If you use a scale-out architecture in Azure SQL Managed Instance, it's a good idea to split different functions of an application into different databases. If you use this technique, each application scales independently. As an application becomes busier (and the load on the database increases), the administrator can choose independent compute sizes for each function in the application. At the limit, with this architecture, an application can be larger than a single commodity machine can handle because the load is spread across multiple machines.

Batch queries

For applications that access data by using high-volume, frequent, ad hoc querying, a substantial amount of response time is spent on network communication between the application tier and the database tier. Even when both the application and the database are in the same data center, the network latency between the two might be magnified by a large number of data access operations. To reduce the network round trips for the data access operations, consider using the option to either batch the ad hoc queries, or to compile them as stored procedures. If you batch the ad hoc queries, you can send multiple queries as one large batch in a single trip to the database. If you compile ad hoc queries in a stored procedure, you could achieve the same result as if you batch them. Using a stored procedure also gives you the benefit of increasing the chances of caching the query plans in the database so you can use the stored procedure again.

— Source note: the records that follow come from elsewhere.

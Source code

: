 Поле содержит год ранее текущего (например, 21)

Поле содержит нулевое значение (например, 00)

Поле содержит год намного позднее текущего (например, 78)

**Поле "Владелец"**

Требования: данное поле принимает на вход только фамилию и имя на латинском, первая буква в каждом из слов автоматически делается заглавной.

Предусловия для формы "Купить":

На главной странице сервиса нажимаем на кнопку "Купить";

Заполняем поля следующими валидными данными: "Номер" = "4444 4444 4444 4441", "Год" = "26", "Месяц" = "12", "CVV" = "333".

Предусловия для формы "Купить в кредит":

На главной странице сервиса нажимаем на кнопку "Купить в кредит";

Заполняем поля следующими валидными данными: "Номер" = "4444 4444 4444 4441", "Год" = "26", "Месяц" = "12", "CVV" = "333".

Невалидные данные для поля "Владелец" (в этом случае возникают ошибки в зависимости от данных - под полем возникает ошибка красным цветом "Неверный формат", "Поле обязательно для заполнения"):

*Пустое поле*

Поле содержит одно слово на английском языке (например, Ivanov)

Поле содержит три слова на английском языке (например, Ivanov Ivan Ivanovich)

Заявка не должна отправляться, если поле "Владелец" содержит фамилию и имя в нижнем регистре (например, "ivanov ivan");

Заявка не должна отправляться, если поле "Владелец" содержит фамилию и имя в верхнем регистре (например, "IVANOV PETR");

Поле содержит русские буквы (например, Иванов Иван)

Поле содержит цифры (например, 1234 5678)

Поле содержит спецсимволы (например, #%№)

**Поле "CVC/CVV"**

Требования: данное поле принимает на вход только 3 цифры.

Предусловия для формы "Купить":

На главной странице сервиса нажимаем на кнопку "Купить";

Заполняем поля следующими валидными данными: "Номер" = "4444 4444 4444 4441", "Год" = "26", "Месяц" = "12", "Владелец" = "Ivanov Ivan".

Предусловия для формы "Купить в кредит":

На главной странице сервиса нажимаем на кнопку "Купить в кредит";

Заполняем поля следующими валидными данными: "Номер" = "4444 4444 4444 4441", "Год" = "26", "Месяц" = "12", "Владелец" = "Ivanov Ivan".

Some applications are write-intensive. Sometimes you can reduce the total IO load on a database by considering how to batch writes together. Often, this is as simple as using explicit transactions instead of autocommit transactions in stored procedures and ad hoc batches. For an evaluation of different techniques you can use, see Batching techniques for database applications in Azure. Experiment with your own workload to find the right model for batching. Be sure to understand that a model might have slightly different transactional consistency guarantees. Finding the right workload that minimizes resource use requires finding the right combination of consistency and performance trade-offs.

Application-tier caching

Some database applications have read-heavy workloads. Caching layers might reduce the load on the database and might potentially reduce the compute size required to support a database by using Azure SQL Managed Instance. With Azure Cache for Redis, if you have a read-heavy workload, you can read the data once (or perhaps once per application-tier machine, depending on how it's configured), and then store that data outside of your database. This is a way to reduce database load (CPU and read IO), but there's an effect on transactional consistency because the data being read from the cache might be out of sync with the data in the database. Although in many applications some level of inconsistency is acceptable, that's not true for all workloads. You should fully understand any application requirements before you implement an application-tier caching strategy.